What does this mean? Let us consider three of her photographs: those that, in order, depict an open window, two women on a swing, and a tooth held between two fingers. The order is not accidental, since each testifies that the degree of visibility changes in close relation to the possibility of working on the balance between focus (offering something visible within the frame of the photograph) and the differentiation of recognizability through “out of light.” Indeed, the window is visible on the basis of the contrast between the light of the sky and the darkness of the room; it is more difficult to distinguish the two women, who blend into the clearing, aided also by the vertical framing of the image; we can barely recognize the tooth and the two fingers.
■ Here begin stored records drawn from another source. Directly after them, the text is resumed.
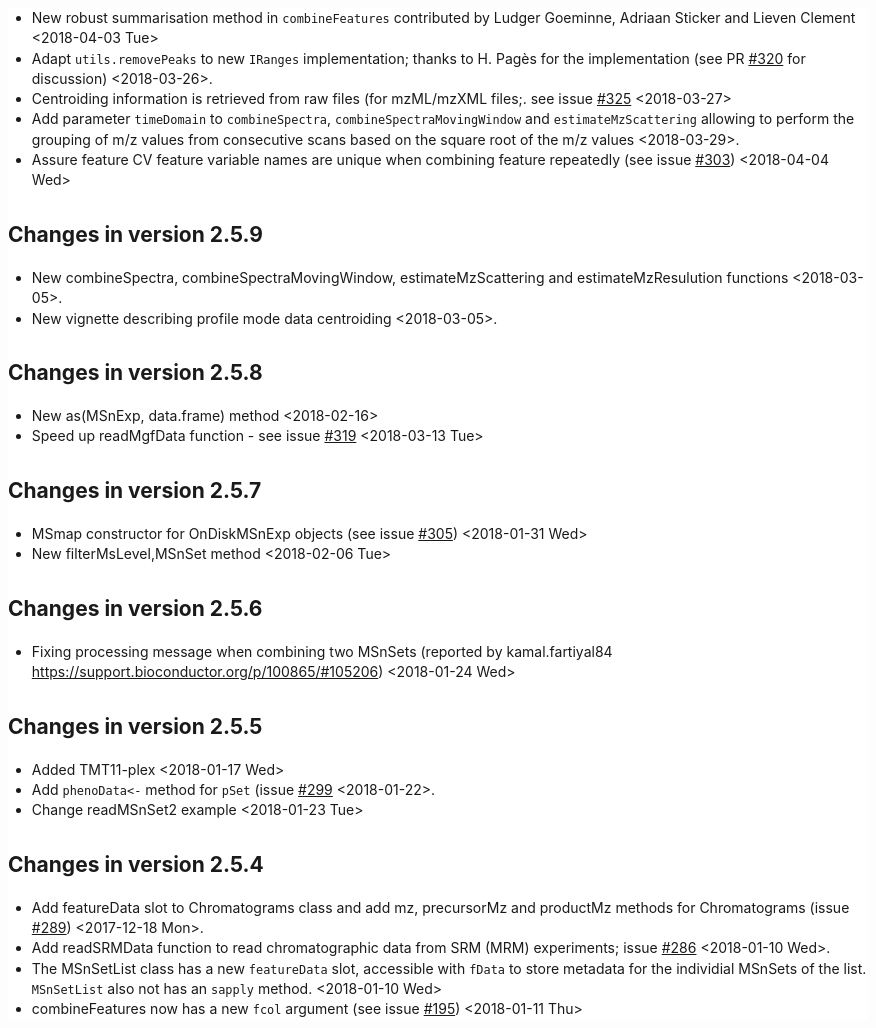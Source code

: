 - New robust summarisation method in `combineFeatures` contributed by
  Ludger Goeminne, Adriaan Sticker and Lieven Clement <2018-04-03 Tue>
- Adapt `utils.removePeaks` to new `IRanges` implementation; thanks to
  H. Pagès for the implementation (see PR
  [#320](https://github.com/lgatto/MSnbase/issues/320) for discussion)
  <2018-03-26>.
- Centroiding information is retrieved from raw files (for mzML/mzXML files;.
  see issue [#325](https://github.com/lgatto/MSnbase/issues/325) <2018-03-27>
- Add parameter `timeDomain` to `combineSpectra`, `combineSpectraMovingWindow`
  and `estimateMzScattering` allowing to perform the grouping of m/z values
  from consecutive scans based on the square root of the m/z values <2018-03-29>.
- Assure feature CV feature variable names are unique when combining
  feature repeatedly (see issue
  [#303](https://github.com/lgatto/MSnbase/issues/303)) <2018-04-04 Wed>

## Changes in version 2.5.9
- New combineSpectra, combineSpectraMovingWindow, estimateMzScattering and
  estimateMzResulution functions <2018-03-05>.
- New vignette describing profile mode data centroiding <2018-03-05>.

## Changes in version 2.5.8
- New as(MSnExp, data.frame) method <2018-02-16>
- Speed up readMgfData function - see issue
  [#319](https://github.com/lgatto/MSnbase/issues/319) <2018-03-13 Tue>

## Changes in version 2.5.7

- MSmap constructor for OnDiskMSnExp objects (see
  issue [#305](https://github.com/lgatto/MSnbase/issues/305))
  <2018-01-31 Wed>
- New filterMsLevel,MSnSet method <2018-02-06 Tue>

## Changes in version 2.5.6

- Fixing processing message when combining two MSnSets (reported by
  kamal.fartiyal84 https://support.bioconductor.org/p/100865/#105206)
  <2018-01-24 Wed>

## Changes in version 2.5.5
- Added TMT11-plex <2018-01-17 Wed>
- Add `phenoData<-` method for `pSet` (issue
  [#299](https://github.com/lgatto/MSnbase/issues/299) <2018-01-22>.
- Change readMSnSet2 example <2018-01-23 Tue>

## Changes in version 2.5.4
- Add featureData slot to Chromatograms class and add mz, precursorMz and
  productMz methods for Chromatograms (issue
  [#289](https://github.com/lgatto/MSnbase/issues/289)) <2017-12-18 Mon>.
- Add readSRMData function to read chromatographic data from SRM (MRM)
  experiments; issue [#286](https://github.com/lgatto/MSnbase/issues/286) <2018-01-10 Wed>.
- The MSnSetList class has a new `featureData` slot, accessible with
  `fData` to store metadata for the individial MSnSets of the
  list. `MSnSetList` also not has an `sapply` method. <2018-01-10 Wed>
- combineFeatures now has a new `fcol` argument (see issue [#195](https://github.com/lgatto/MSnbase/issues/195))
  <2018-01-11 Thu>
For Corrent, managing to enact the “out of light” means modulating the presence of light in order to shape the rendering of the image. We need light (external to the photograph) in order to recognize, for instance, that car going up in flames in another of her photographs. As light becomes manifest (internal to the photograph), we detect rhythm, and this also happens as we move from one image to another (the series and the different ways of displaying them are certainly helpful). But if, on the one hand, light determines that something can always elude us, on the other it ensures that the gaze is captured so as to discover something in an image even though Corrent shows it at the limit of visibility.

We may insist on saying that we are not seeing; in doing so, what appears instead is the exposure of light as rhythm.